[Plain-text document sources]

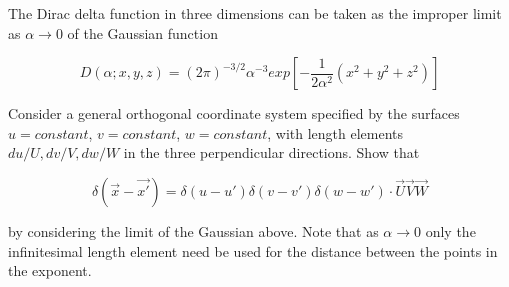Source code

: \begin{question}

The Dirac delta function in three dimensions can be taken as the
improper limit as $\alpha \rightarrow 0$ of the Gaussian function

\begin{equation}
  D(\alpha; x, y, z) = (2\pi)^{-3/2}\alpha^{-3}exp\left[- \frac{1}{2\alpha^2}
    (x^2 + y^2 + z^2)\right]
\end{equation}

Consider a general orthogonal coordinate system specified by the
surfaces $u = constant$, $v = constant$, $w = constant$, with length
elements $du/U, dv/V, dw/W$ in the three perpendicular directions.
Show that

\begin{equation}
  \delta(\vec{x} - \vec{x'}) = \delta(u - u')\delta(v - v')\delta(w -
  w')\cdot \vec{U}\vec{V}\vec{W}
\end{equation}

by considering the limit of the Gaussian above.  Note that as $\alpha
\rightarrow 0$ only the infinitesimal length element need be used for
the distance between the points in the exponent.

\end{question}
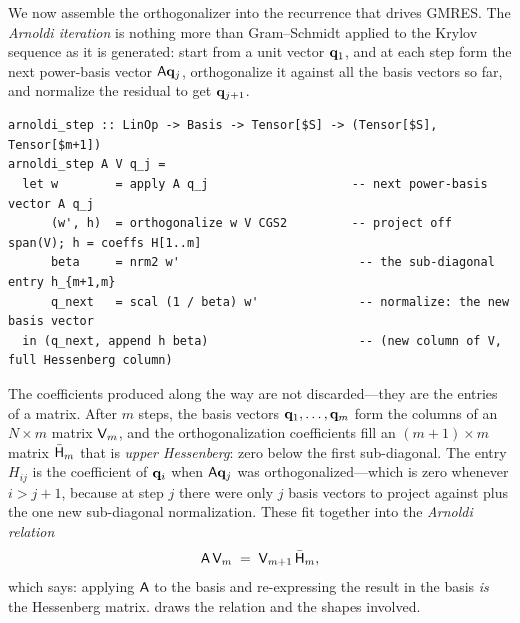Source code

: We now assemble the orthogonalizer into the recurrence that drives GMRES. The
\emph{Arnoldi iteration} is nothing more than Gram--Schmidt applied to the Krylov
sequence as it is generated: start from a unit vector $\vq_1$, and at each step form
the next power-basis vector $\mat{A}\vq_j$, orthogonalize it against all the basis
vectors so far, and normalize the residual to get $\vq_{j+1}$.

\begin{lstlisting}[style=l4style]
arnoldi_step :: LinOp -> Basis -> Tensor[$S] -> (Tensor[$S], Tensor[$m+1])
arnoldi_step A V q_j =
  let w        = apply A q_j                    -- next power-basis vector A q_j
      (w', h)  = orthogonalize w V CGS2         -- project off span(V); h = coeffs H[1..m]
      beta     = nrm2 w'                         -- the sub-diagonal entry h_{m+1,m}
      q_next   = scal (1 / beta) w'              -- normalize: the new basis vector
  in (q_next, append h beta)                     -- (new column of V, full Hessenberg column)
\end{lstlisting}

The coefficients produced along the way are not discarded---they are the entries of a
matrix. After $m$ steps, the basis vectors $\vq_1,\dots,\vq_m$ form the columns of an
$N\times m$ matrix $\mat{V}_m$, and the orthogonalization coefficients fill an
$(m+1)\times m$ matrix $\bar{\mat{H}}_m$ that is \emph{upper Hessenberg}: zero below
the first sub-diagonal. The entry $H_{ij}$ is the coefficient of $\vq_i$ when
$\mat{A}\vq_j$ was orthogonalized---which is zero whenever $i > j+1$, because at step
$j$ there were only $j$ basis vectors to project against plus the one new
sub-diagonal normalization. These fit together into the \emph{Arnoldi relation}
\[
  \mat{A}\,\mat{V}_m \;=\; \mat{V}_{m+1}\,\bar{\mat{H}}_m,
\]
which says: applying $\mat{A}$ to the basis and re-expressing the result in the basis
\emph{is} the Hessenberg matrix.  draws the relation and the shapes
involved.

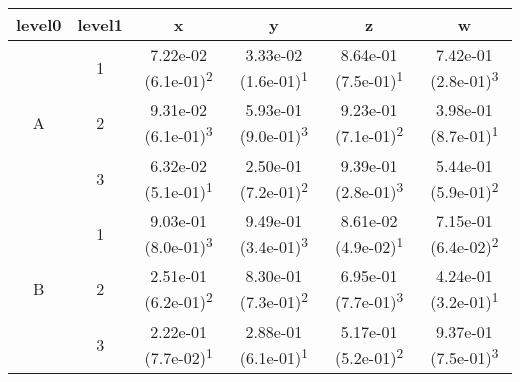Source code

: \begin{tabular}{cccccc}
\toprule
level0 & level1&x&y&z&w\tabularnewline
\midrule
\multirow{3}{*}{A}&1& 7.22e-02 (6.1e-01)\textsuperscript{2}& 3.33e-02 (1.6e-01)\textsuperscript{1}& 8.64e-01 (7.5e-01)\textsuperscript{1}& 7.42e-01 (2.8e-01)\textsuperscript{3}\tabularnewline
&2& 9.31e-02 (6.1e-01)\textsuperscript{3}& 5.93e-01 (9.0e-01)\textsuperscript{3}& 9.23e-01 (7.1e-01)\textsuperscript{2}& 3.98e-01 (8.7e-01)\textsuperscript{1}\tabularnewline
&3& 6.32e-02 (5.1e-01)\textsuperscript{1}& 2.50e-01 (7.2e-01)\textsuperscript{2}& 9.39e-01 (2.8e-01)\textsuperscript{3}& 5.44e-01 (5.9e-01)\textsuperscript{2}\tabularnewline
\midrule
\multirow{3}{*}{B}&1& 9.03e-01 (8.0e-01)\textsuperscript{3}& 9.49e-01 (3.4e-01)\textsuperscript{3}& 8.61e-02 (4.9e-02)\textsuperscript{1}& 7.15e-01 (6.4e-02)\textsuperscript{2}\tabularnewline
&2& 2.51e-01 (6.2e-01)\textsuperscript{2}& 8.30e-01 (7.3e-01)\textsuperscript{2}& 6.95e-01 (7.7e-01)\textsuperscript{3}& 4.24e-01 (3.2e-01)\textsuperscript{1}\tabularnewline
&3& 2.22e-01 (7.7e-02)\textsuperscript{1}& 2.88e-01 (6.1e-01)\textsuperscript{1}& 5.17e-01 (5.2e-01)\textsuperscript{2}& 9.37e-01 (7.5e-01)\textsuperscript{3}\tabularnewline
\bottomrule
\end{tabular}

Your goal:
Leave the pictures out and write out every entry exactly as given.

Exercise output:
Source code

: \begin{question}

The Dirac delta function in three dimensions can be taken as the
improper limit as $\alpha \rightarrow 0$ of the Gaussian function

\begin{equation}
  D(\alpha; x, y, z) = (2\pi)^{-3/2}\alpha^{-3}exp\left[- \frac{1}{2\alpha^2}
    (x^2 + y^2 + z^2)\right]
\end{equation}

Consider a general orthogonal coordinate system specified by the
surfaces $u = constant$, $v = constant$, $w = constant$, with length
elements $du/U, dv/V, dw/W$ in the three perpendicular directions.
Show that

\begin{equation}
  \delta(\vec{x} - \vec{x'}) = \delta(u - u')\delta(v - v')\delta(w -
  w')\cdot \vec{U}\vec{V}\vec{W}
\end{equation}

by considering the limit of the Gaussian above.  Note that as $\alpha
\rightarrow 0$ only the infinitesimal length element need be used for
the distance between the points in the exponent.

\end{question}
Source code

: We now assemble the orthogonalizer into the recurrence that drives GMRES. The
\emph{Arnoldi iteration} is nothing more than Gram--Schmidt applied to the Krylov
sequence as it is generated: start from a unit vector $\vq_1$, and at each step form
the next power-basis vector $\mat{A}\vq_j$, orthogonalize it against all the basis
vectors so far, and normalize the residual to get $\vq_{j+1}$.

\begin{lstlisting}[style=l4style]
arnoldi_step :: LinOp -> Basis -> Tensor[$S] -> (Tensor[$S], Tensor[$m+1])
arnoldi_step A V q_j =
  let w        = apply A q_j                    -- next power-basis vector A q_j
      (w', h)  = orthogonalize w V CGS2         -- project off span(V); h = coeffs H[1..m]
      beta     = nrm2 w'                         -- the sub-diagonal entry h_{m+1,m}
      q_next   = scal (1 / beta) w'              -- normalize: the new basis vector
  in (q_next, append h beta)                     -- (new column of V, full Hessenberg column)
\end{lstlisting}

The coefficients produced along the way are not discarded---they are the entries of a
matrix. After $m$ steps, the basis vectors $\vq_1,\dots,\vq_m$ form the columns of an
$N\times m$ matrix $\mat{V}_m$, and the orthogonalization coefficients fill an
$(m+1)\times m$ matrix $\bar{\mat{H}}_m$ that is \emph{upper Hessenberg}: zero below
the first sub-diagonal. The entry $H_{ij}$ is the coefficient of $\vq_i$ when
$\mat{A}\vq_j$ was orthogonalized---which is zero whenever $i > j+1$, because at step
$j$ there were only $j$ basis vectors to project against plus the one new
sub-diagonal normalization. These fit together into the \emph{Arnoldi relation}
\[
  \mat{A}\,\mat{V}_m \;=\; \mat{V}_{m+1}\,\bar{\mat{H}}_m,
\]
which says: applying $\mat{A}$ to the basis and re-expressing the result in the basis
\emph{is} the Hessenberg matrix.  draws the relation and the shapes
involved.

Source code

: \begin{tabular}{cccccc}
\toprule
level0 & level1&x&y&z&w\tabularnewline
\midrule
\multirow{3}{*}{A}&1& 7.22e-02 (6.1e-01)\textsuperscript{2}& 3.33e-02 (1.6e-01)\textsuperscript{1}& 8.64e-01 (7.5e-01)\textsuperscript{1}& 7.42e-01 (2.8e-01)\textsuperscript{3}\tabularnewline
&2& 9.31e-02 (6.1e-01)\textsuperscript{3}& 5.93e-01 (9.0e-01)\textsuperscript{3}& 9.23e-01 (7.1e-01)\textsuperscript{2}& 3.98e-01 (8.7e-01)\textsuperscript{1}\tabularnewline
&3& 6.32e-02 (5.1e-01)\textsuperscript{1}& 2.50e-01 (7.2e-01)\textsuperscript{2}& 9.39e-01 (2.8e-01)\textsuperscript{3}& 5.44e-01 (5.9e-01)\textsuperscript{2}\tabularnewline
\midrule
\multirow{3}{*}{B}&1& 9.03e-01 (8.0e-01)\textsuperscript{3}& 9.49e-01 (3.4e-01)\textsuperscript{3}& 8.61e-02 (4.9e-02)\textsuperscript{1}& 7.15e-01 (6.4e-02)\textsuperscript{2}\tabularnewline
&2& 2.51e-01 (6.2e-01)\textsuperscript{2}& 8.30e-01 (7.3e-01)\textsuperscript{2}& 6.95e-01 (7.7e-01)\textsuperscript{3}& 4.24e-01 (3.2e-01)\textsuperscript{1}\tabularnewline
&3& 2.22e-01 (7.7e-02)\textsuperscript{1}& 2.88e-01 (6.1e-01)\textsuperscript{1}& 5.17e-01 (5.2e-01)\textsuperscript{2}& 9.37e-01 (7.5e-01)\textsuperscript{3}\tabularnewline
\bottomrule
\end{tabular}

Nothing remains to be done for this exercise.